Tom Fisher maintains the 2016 law requiring the “dignified disposal” of aborted fetuses is constitutional, contrary to a ruling by a federal judge in Indianapolis and then upheld by the 7th U.S. Circuit Court of Appeals in Chicago. 

“With respect to the requirement that healthcare facilities dispose of fetal remains in a humane and dignified way, namely by way of cremation or burial, the federal circuits are in conflict on whether that is a permissible regulation,” Fisher said.

Fisher and Attorney General Curtis Hill argue the Seventh Circuit panel contradicted an earlier decision in the Eighth Circuit upholding a similar law in Minnesota .

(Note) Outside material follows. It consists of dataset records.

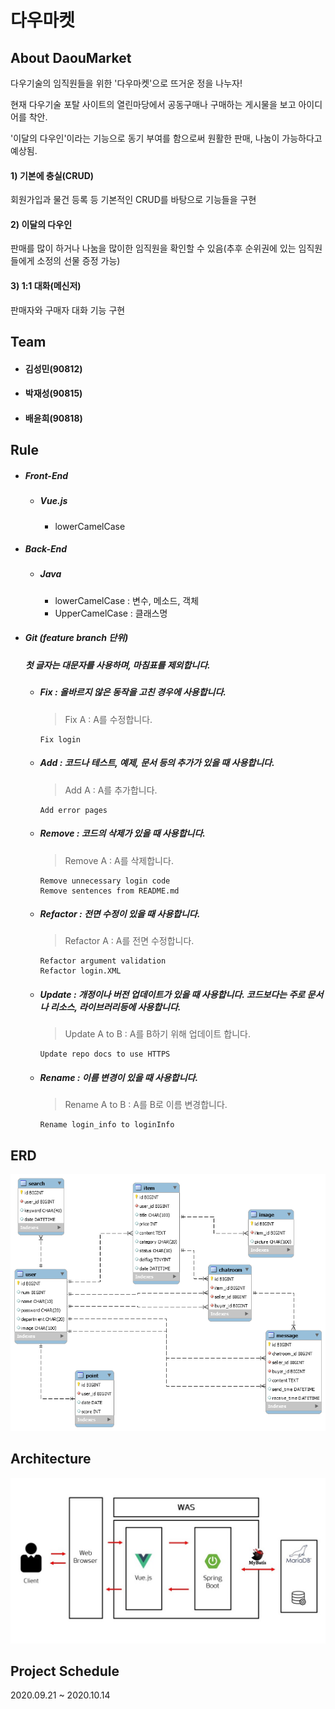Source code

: # 다우마켓
## About DaouMarket

다우기술의 임직원들을 위한 '다우마켓'으로 뜨거운 정을 나누자!

현재 다우기술 포탈 사이트의 열린마당에서 공동구매나 구매하는 게시물을 보고 아이디어를 착안.

'이달의 다우인'이라는 기능으로 동기 부여를 함으로써 원활한 판매, 나눔이 가능하다고 예상됨.

#### 1) 기본에 충실(CRUD)

회원가입과 물건 등록 등 기본적인 CRUD를 바탕으로 기능들을 구현

#### 2) 이달의 다우인

판매를 많이 하거나 나눔을 많이한 임직원을 확인할 수 있음(추후 순위권에 있는 임직원들에게 소정의 선물 증정 가능)

#### 3) 1:1 대화(메신저)

판매자와 구매자 대화 기능 구현

## Team

- #### 김성민(90812)

- #### 박재성(90815)

- #### 배윤희(90818)


## Rule

- ##### Front-End  

  - ##### Vue.js

    - lowerCamelCase  

- ##### Back-End  

  - ##### Java  

    - lowerCamelCase : 변수, 메소드, 객체  
    - UpperCamelCase : 클래스명

- ##### Git (feature branch 단위)  

  ##### 첫 글자는 대문자를 사용하며, 마침표를 제외합니다. 

  - ##### Fix : 올바르지 않은 동작을 고친 경우에 사용합니다.  

    > Fix A  : A를 수정합니다.

    ```
    Fix login
    ```

  - ##### Add : 코드나 테스트, 예제, 문서 등의 추가가 있을 때 사용합니다.

    > Add A : A를 추가합니다.

    ```
    Add error pages
    ```

  - ##### Remove : 코드의 삭제가 있을 때 사용합니다.

    > Remove A : A를 삭제합니다.

    ```
    Remove unnecessary login code
    Remove sentences from README.md
    ```

  - ##### Refactor : 전면 수정이 있을 때 사용합니다.

    > Refactor A : A를 전면 수정합니다.

    ```
    Refactor argument validation
    Refactor login.XML
    ```

  - ##### Update : 개정이나 버전 업데이트가 있을 때 사용합니다. 코드보다는 주로 문서나 리소스, 라이브러리등에 사용합니다.

    > Update A to B : A를 B하기 위해 업데이트 합니다.

    ```
    Update repo docs to use HTTPS
    ```

  - ##### Rename : 이름 변경이 있을 때 사용합니다.

    > Rename A to B : A를 B로 이름 변경합니다.

    ```
    Rename login_info to loginInfo
    ```

## ERD

![](./images/daou_market_erd.png)

## Architecture

![](./images/daou_market_architecture.jpg)

## Project Schedule

2020.09.21 ~ 2020.10.14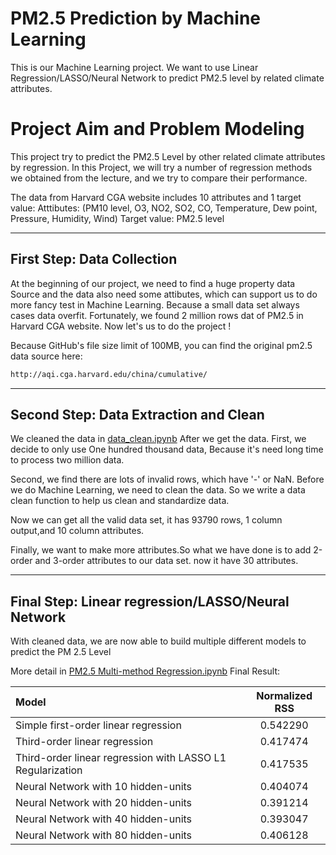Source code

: # PM2.5 Prediction by Machine Learning
This is our Machine Learning project. We want to use Linear Regression/LASSO/Neural Network to predict PM2.5 level by related climate attributes.

# Project Aim and Problem Modeling

This project try to predict the PM2.5 Level by other related climate attributes by regression. In this Project, we will try a number of regression methods we obtained from the lecture, and we try to compare their performance.

The data from Harvard CGA website includes 10 attributes and 1 target value:
Atttibutes: (PM10 level, O3, NO2, SO2, CO, Temperature, Dew point, Pressure, Humidity, Wind)
Target value: PM2.5 level

---------------------------
## First Step: Data Collection 

At the beginning of our project, we need to find a huge property data Source and the data also need some attibutes, which can support us to do more fancy test in Machine Learning. Because a small data set always cases data overfit. Fortunately, we found 2 million rows dat of PM2.5 in Harvard CGA website. Now let's us to do the project ! 

Because GitHub's file size limit of 100MB, you can find the original pm2.5 data source here:
```sh
http://aqi.cga.harvard.edu/china/cumulative/
```
---------------------------
## Second Step: Data Extraction and Clean
We cleaned the data in [data_clean.ipynb](https://github.com/DustinZH/ML_Project_PM2.5/blob/master/dataClean/data_clean.ipynb)
After we get the data. First, we decide to only use One hundred thousand data, Because it's need long time to process two million data.

Second, we find there are lots of invalid rows, which have '-' or NaN. Before we do Machine Learning, we need to clean the data. So we write a data clean function to help us clean and standardize data.

Now we can get all the valid data set, it has 93790 rows, 1 column output,and 10 column attributes.

Finally, we want to make more attributes.So what we have done is to add 2-order and 3-order attributes to our data set. now it have 30 attributes.

---------------------------
## Final Step: Linear regression/LASSO/Neural Network

With cleaned data, we are now able to build multiple different models to predict the PM 2.5 Level

More detail in [PM2.5 Multi-method Regression.ipynb](https://github.com/DustinZH/ML_Project_PM2.5/blob/master/PM2.5%20Multi-method%20Regression.ipynb)
Final Result:

| Model        | Normalized RSS | 
| :---         |     :---:      |
| Simple first-order linear regression   | 0.542290     |
| Third-order linear regression     | 0.417474       |
| Third-order linear regression with LASSO L1 Regularization     | 0.417535       |
| Neural Network with 10 hidden-units     | 0.404074       |
| Neural Network with 20 hidden-units     | 0.391214       |
| Neural Network with 40 hidden-units     | 0.393047       |
| Neural Network with 80 hidden-units     | 0.406128       |
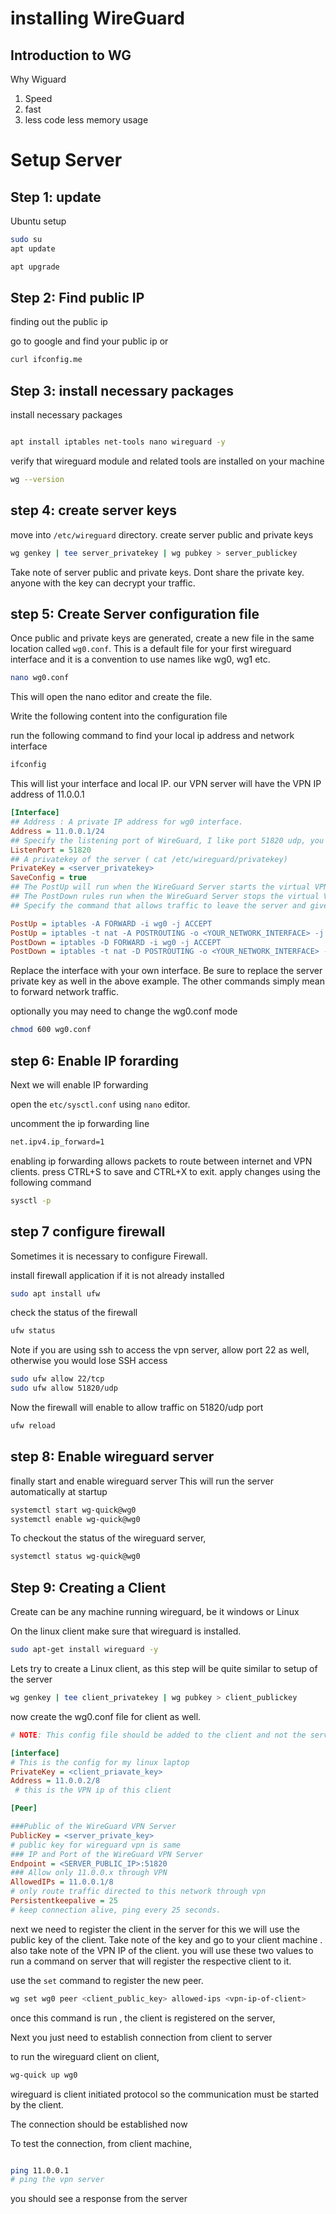# installing WireGuard


## Introduction to WG
Why Wiguard

1. Speed
2. fast
3. less code less memory usage


# Setup Server

## Step 1: update
Ubuntu setup

```bash
sudo su
apt update

apt upgrade
```

## Step 2: Find public IP

finding out the public ip



go to google and find your public ip or 
```bash
curl ifconfig.me
```




## Step 3: install necessary packages

install necessary packages


```bash

apt install iptables net-tools nano wireguard -y
```

verify that wireguard module and related tools are installed on your machine

```bash
wg --version
```

## step 4: create server keys
move into `/etc/wireguard` directory. 
create server public and private keys

```bash
wg genkey | tee server_privatekey | wg pubkey > server_publickey
```

Take note of server public and private keys. Dont share the private key. anyone with the key can decrypt your traffic. 


## step 5: Create Server configuration file
Once public and private keys are generated, create a new file in the same location called `wg0.conf`. This is a default file for your first wireguard interface and it is a convention to use names like wg0, wg1 etc. 

```bash
nano wg0.conf
```
This will open the nano editor and create the file. 

Write the following content into the configuration file  

run the following command to find your local ip address and network interface

```bash
ifconfig
```
This will list your interface and local IP.
our VPN server will have the VPN IP address of 11.0.0.1
```ini
[Interface]
## Address : A private IP address for wg0 interface.
Address = 11.0.0.1/24
## Specify the listening port of WireGuard, I like port 51820 udp, you can change it.
ListenPort = 51820
## A privatekey of the server ( cat /etc/wireguard/privatekey)
PrivateKey = <server_privatekey>
SaveConfig = true
## The PostUp will run when the WireGuard Server starts the virtual VPN tunnel.
## The PostDown rules run when the WireGuard Server stops the virtual VPN tunnel.
## Specify the command that allows traffic to leave the server and give the VPN clients access to the Internet. 

PostUp = iptables -A FORWARD -i wg0 -j ACCEPT
PostUp = iptables -t nat -A POSTROUTING -o <YOUR_NETWORK_INTERFACE> -j MASQUERADE
PostDown = iptables -D FORWARD -i wg0 -j ACCEPT
PostDown = iptables -t nat -D POSTROUTING -o <YOUR_NETWORK_INTERFACE> -j MASQUERAD

```


Replace the interface with your own interface. 
Be sure to replace the server private key as well in the above example. 
The other commands simply mean to forward network traffic.

optionally you may need to change the wg0.conf mode


```bash
chmod 600 wg0.conf
```


## step 6: Enable IP forarding
Next we will enable IP forwarding



open the `etc/sysctl.conf` using `nano` editor. 


uncomment the ip forwarding line
```bash
net.ipv4.ip_forward=1
```

enabling ip forwarding allows packets to route between internet and VPN clients. 
press CTRL+S to save and CTRL+X to exit.
apply changes using the following command
```bash
sysctl -p
```
## step 7 configure firewall

Sometimes it is necessary to configure Firewall. 

install firewall application if it is not already installed

```bash
sudo apt install ufw
```

check the status of the firewall

```bash
ufw status
```


Note if you are using ssh to access the vpn server, allow port 22 as well, otherwise you would lose SSH access

```bash
sudo ufw allow 22/tcp
sudo ufw allow 51820/udp
```


Now the firewall will enable to allow traffic on 51820/udp port

```bash
ufw reload
```


## step 8: Enable wireguard server

finally start and enable wireguard server
This will run the server automatically at startup


```bash
systemctl start wg-quick@wg0
systemctl enable wg-quick@wg0
```

To checkout the status of the wireguard server, 

```bash
systemctl status wg-quick@wg0
```



## Step 9: Creating a Client

Create can be any machine running wireguard, be it windows or Linux

On the linux client make sure that wireguard is installed.
```bash
sudo apt-get install wireguard -y
```


Lets try to create a Linux client, as this step will be quite similar to setup of the server


```bash
wg genkey | tee client_privatekey | wg pubkey > client_publickey
```

now create the wg0.conf file for client as well.

```ini
# NOTE: This config file should be added to the client and not the server

[interface]
# This is the config for my linux laptop
PrivateKey = <client_priavate_key>
Address = 11.0.0.2/8
 # this is the VPN ip of this client

[Peer]

###Public of the WireGuard VPN Server
PublicKey = <server_private_key>
# public key for wireguard vpn is same
### IP and Port of the WireGuard VPN Server
Endpoint = <SERVER_PUBLIC_IP>:51820
### Allow only 11.0.0.x through VPN
AllowedIPs = 11.0.0.1/8
# only route traffic directed to this network through vpn
Persistentkeepalive = 25
# keep connection alive, ping every 25 seconds. 
```

next we need to register the client in the server
for this we will use the public key of the client. Take note of the key and go to your client machine .
also take note of the VPN IP of the client. 
you will use these two values to run a command on server that will register the respective client to it. 

use the `set` command to register the new peer.

```bash
wg set wg0 peer <client_public_key> allowed-ips <vpn-ip-of-client>
```

once this command is run , the client is registered on the server,

Next you just need to establish connection from client to server

to run the wireguard client on client,

```bash
wg-quick up wg0
```


wireguard is client initiated protocol so the communication must be started by the client. 

The connection should be established now

To test the connection, from client machine, 
```bash

ping 11.0.0.1 
# ping the vpn server
```
you should see a response from the server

Indiana’s blocked abortion law also made it illegal to get an abortion solely on the basis of the fetus’s race, sex, or disability, such as Down Syndrome.

Planned Parenthood argues restricting abortion on this basis violates Roe v. Wade, the landmark Supreme Court decision that effectively legalized abortion in the United States. 

“The Supreme Court, I think, has articulated the right to abortion with particular objectives in mind,” Fisher explained. “Namely, the right on whether to have the child or not. Not the right to decide whether you don’t want a child that doesn’t have the characteristics that you like.”

Fisher contends Planned Parenthood and the 7th Circuit are taking the precedent set by Roe v. Wade too far and do not think the Supreme Court would have to overturn any of its precedents in order to rule on the side of the state.